Week 12 — Backup, Recovery & High Availability¶
Course Objectives: CO8 | Focus: Backup, Recovery, Replication, HA | Difficulty: ⭐⭐⭐⭐☆
Learning Objectives¶
By the end of this week, you should be able to:
- [ ] Distinguish logical backups from physical backups and select the appropriate type for a given scenario
- [ ] Execute production-grade
mysqldumpcommands with all critical flags for consistency and completeness - [ ] Describe the Percona XtraBackup full and incremental backup workflow including the prepare phase
- [ ] Enable and interpret the MySQL binary log for point-in-time recovery
- [ ] Walk through three real recovery scenarios: dropped table, corrupt data, and server crash
- [ ] Define RTO and RPO and design a backup strategy that meets stated targets
- [ ] Configure basic MySQL replication (source/replica) and verify its health
- [ ] Explain GTID-based replication and its advantages over file-position replication
- [ ] Describe the InnoDB Cluster architecture and how automatic failover works
- [ ] Compare MySQL Router, ProxySQL, and Amazon RDS Multi-AZ for read/write splitting and failover
1. Backup Fundamentals — Types and Trade-offs¶
1.1 Logical vs Physical Backups¶
A logical backup exports data as SQL statements or delimited text — it is portable, human-readable, and schema-version-agnostic. A physical backup copies the raw data files from disk — it is faster for large databases but tied to the MySQL version and binary format.

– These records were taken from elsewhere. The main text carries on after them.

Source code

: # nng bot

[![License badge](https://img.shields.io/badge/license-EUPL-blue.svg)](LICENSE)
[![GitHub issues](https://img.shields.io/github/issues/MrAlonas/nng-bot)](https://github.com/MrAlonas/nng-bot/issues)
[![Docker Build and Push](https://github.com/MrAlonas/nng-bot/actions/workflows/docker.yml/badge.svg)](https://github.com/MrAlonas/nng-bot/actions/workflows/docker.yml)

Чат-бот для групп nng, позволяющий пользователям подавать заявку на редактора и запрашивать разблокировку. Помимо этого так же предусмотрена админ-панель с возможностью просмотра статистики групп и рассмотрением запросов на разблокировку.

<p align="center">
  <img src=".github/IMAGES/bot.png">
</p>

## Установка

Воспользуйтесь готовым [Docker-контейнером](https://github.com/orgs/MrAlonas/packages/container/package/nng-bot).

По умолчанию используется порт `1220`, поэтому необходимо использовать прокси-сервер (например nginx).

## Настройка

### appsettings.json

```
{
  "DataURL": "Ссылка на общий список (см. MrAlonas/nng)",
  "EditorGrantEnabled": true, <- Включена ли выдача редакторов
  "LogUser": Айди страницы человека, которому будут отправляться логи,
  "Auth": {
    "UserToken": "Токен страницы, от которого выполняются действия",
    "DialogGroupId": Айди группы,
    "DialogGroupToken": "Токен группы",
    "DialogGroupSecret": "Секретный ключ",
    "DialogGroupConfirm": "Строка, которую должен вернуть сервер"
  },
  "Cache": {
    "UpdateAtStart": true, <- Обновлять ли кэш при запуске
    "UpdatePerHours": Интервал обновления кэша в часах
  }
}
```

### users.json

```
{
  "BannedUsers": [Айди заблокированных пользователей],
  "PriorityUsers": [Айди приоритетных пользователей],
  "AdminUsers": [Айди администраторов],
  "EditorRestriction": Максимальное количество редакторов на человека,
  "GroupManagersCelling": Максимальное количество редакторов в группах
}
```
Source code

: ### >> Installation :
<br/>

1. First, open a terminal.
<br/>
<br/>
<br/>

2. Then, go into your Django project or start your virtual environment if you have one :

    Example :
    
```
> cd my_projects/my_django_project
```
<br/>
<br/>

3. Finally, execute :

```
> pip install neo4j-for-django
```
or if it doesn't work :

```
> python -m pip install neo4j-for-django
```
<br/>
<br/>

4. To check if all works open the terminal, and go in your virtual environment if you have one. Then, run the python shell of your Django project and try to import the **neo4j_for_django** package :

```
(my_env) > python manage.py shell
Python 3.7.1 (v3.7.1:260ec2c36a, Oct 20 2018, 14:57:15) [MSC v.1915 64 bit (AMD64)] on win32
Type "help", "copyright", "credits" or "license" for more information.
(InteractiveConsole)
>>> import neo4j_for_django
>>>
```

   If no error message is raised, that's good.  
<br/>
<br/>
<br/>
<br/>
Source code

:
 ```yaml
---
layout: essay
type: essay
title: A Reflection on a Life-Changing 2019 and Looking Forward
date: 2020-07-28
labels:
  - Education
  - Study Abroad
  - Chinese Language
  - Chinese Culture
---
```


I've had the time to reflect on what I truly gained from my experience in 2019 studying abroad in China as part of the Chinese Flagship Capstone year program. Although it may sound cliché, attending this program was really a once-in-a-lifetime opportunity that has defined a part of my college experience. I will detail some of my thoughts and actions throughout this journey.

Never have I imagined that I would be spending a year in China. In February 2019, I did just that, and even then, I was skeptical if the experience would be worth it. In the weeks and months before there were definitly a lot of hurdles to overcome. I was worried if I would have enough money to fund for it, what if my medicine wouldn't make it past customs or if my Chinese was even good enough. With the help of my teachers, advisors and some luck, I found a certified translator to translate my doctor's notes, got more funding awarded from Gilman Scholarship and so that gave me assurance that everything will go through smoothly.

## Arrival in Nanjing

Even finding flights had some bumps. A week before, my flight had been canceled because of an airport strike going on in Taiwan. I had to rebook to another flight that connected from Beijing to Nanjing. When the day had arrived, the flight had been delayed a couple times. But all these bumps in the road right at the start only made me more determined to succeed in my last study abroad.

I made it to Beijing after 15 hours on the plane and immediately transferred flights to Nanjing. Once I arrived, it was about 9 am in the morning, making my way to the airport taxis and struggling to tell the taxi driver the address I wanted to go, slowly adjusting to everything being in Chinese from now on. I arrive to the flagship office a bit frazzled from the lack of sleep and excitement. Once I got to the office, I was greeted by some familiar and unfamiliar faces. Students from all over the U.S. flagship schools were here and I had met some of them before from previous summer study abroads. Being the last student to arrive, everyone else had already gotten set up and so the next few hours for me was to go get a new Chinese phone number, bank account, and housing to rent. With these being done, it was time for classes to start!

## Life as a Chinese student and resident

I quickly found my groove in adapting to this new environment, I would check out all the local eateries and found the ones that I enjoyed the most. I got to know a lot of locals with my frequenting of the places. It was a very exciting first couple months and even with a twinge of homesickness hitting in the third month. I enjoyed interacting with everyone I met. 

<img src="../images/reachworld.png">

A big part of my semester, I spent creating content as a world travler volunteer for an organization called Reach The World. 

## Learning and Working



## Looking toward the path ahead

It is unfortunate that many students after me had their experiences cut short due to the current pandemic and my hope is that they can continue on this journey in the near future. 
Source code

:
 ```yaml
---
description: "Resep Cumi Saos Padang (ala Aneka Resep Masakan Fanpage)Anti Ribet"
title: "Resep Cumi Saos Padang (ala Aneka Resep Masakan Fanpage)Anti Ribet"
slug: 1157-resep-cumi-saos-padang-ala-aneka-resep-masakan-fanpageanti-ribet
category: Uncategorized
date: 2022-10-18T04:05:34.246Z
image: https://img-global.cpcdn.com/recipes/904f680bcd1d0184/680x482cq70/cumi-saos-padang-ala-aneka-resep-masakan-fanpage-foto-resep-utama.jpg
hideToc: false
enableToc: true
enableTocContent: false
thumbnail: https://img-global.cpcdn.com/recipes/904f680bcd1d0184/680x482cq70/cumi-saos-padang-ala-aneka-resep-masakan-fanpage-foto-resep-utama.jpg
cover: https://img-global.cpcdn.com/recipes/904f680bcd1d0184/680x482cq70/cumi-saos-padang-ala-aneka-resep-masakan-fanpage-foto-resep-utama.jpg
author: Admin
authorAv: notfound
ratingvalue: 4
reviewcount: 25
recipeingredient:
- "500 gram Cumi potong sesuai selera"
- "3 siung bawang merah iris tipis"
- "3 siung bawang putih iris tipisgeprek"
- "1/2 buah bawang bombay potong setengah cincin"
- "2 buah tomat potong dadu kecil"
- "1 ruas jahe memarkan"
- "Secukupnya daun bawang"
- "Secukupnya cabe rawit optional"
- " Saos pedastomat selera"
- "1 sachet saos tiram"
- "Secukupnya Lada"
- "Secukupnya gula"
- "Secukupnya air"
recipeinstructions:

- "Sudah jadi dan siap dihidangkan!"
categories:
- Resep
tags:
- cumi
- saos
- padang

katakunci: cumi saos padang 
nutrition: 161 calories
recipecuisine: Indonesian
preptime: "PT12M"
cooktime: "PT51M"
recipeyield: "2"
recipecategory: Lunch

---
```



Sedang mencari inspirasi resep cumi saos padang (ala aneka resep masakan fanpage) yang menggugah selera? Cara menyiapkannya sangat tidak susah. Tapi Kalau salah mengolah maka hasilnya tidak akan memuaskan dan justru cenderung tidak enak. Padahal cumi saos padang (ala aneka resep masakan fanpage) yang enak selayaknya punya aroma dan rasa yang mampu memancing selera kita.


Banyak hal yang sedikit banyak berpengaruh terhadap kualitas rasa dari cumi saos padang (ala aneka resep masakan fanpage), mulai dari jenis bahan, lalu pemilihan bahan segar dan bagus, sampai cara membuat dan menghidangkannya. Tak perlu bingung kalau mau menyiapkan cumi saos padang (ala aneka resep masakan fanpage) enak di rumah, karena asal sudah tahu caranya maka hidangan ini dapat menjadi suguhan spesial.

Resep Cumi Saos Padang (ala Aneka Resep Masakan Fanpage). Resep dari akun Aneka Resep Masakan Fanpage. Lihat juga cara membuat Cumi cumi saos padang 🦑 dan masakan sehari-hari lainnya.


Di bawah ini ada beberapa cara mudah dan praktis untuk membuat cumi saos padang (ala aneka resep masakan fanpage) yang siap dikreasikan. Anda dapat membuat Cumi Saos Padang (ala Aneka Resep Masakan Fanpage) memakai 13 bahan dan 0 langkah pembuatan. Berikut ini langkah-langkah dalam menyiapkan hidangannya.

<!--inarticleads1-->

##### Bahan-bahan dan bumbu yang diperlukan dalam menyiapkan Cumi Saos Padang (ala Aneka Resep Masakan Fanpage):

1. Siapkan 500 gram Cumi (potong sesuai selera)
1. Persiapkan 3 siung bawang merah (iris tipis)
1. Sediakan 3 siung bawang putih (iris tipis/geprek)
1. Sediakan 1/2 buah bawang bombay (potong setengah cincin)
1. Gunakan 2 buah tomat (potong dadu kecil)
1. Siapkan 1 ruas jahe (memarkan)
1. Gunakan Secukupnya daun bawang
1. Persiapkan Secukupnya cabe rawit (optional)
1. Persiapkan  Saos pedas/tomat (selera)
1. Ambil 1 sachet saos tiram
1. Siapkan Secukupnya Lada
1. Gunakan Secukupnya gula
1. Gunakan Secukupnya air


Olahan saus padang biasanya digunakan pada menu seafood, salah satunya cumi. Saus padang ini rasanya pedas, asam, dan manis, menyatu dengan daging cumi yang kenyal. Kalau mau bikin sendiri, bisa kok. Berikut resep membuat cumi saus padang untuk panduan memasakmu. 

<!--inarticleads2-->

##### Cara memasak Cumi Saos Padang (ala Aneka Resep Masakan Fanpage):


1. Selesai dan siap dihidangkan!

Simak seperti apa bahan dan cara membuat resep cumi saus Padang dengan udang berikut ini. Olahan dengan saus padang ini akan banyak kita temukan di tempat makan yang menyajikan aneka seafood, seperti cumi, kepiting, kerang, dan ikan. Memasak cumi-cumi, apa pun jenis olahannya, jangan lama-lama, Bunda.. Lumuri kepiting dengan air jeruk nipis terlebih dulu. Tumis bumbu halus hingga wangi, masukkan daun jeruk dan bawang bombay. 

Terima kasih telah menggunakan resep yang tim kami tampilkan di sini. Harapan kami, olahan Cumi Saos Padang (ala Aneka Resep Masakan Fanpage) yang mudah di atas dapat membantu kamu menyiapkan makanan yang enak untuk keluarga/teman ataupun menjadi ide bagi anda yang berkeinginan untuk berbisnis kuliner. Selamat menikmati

| Dimension | Logical (mysqldump) | Physical (XtraBackup) |
|---|---|---|
| Output format | SQL text / CSV | Binary InnoDB files |
| Speed (backup) | Slow (row-by-row) | Fast (block-level) |
| Speed (restore) | Slow (re-inserts all rows) | Fast (copy files back) |
| Portability | Any MySQL version | Same major version |
| Human readable | ✅ Yes | ❌ No |
| Selective restore | ✅ Easy (grep/pipe) | ❌ Requires full copy |
| Online (hot) backup | ✅ (with --single-transaction) | ✅ (XtraBackup native) |
| Point-in-time restore | Needs binlog on top | Needs binlog on top |
| Typical use case | Smaller DBs, migrations, dev refresh | Multi-GB/TB production |
1.2 Hot, Warm, and Cold Backups¶
| Type | Database state | Locking | Risk |
|---|---|---|---|
| Hot | Fully online, serving traffic | None (InnoDB) or minimal | Lowest downtime impact |
| Warm | Online but read-only | Tables locked for reads | Brief read interruption |
| Cold | Server stopped | N/A — files copied directly | Requires downtime |
Cold Backups Are Almost Never Acceptable in Production
Even a 5-minute maintenance window at 2 AM costs money and violates SLAs for global systems. Use hot backup tooling (--single-transaction or XtraBackup) instead.
2. mysqldump Deep Dive¶
2.1 Essential Flags Explained¶
mysqldump \
--defaults-file=/etc/mysql/backup.cnf \
--host=127.0.0.1 \
--port=3306 \
\
--single-transaction \
# InnoDB: START TRANSACTION WITH CONSISTENT SNAPSHOT.
# No table locks; consistent point-in-time view.
\
--master-data=2 \
# Writes a CHANGE MASTER TO comment at top of dump.
# Value 2 = comment (safe); value 1 = active statement.
# Records exact binlog file + position for PITR.
\
--flush-logs \
# Flushes and rotates binary log immediately before dump.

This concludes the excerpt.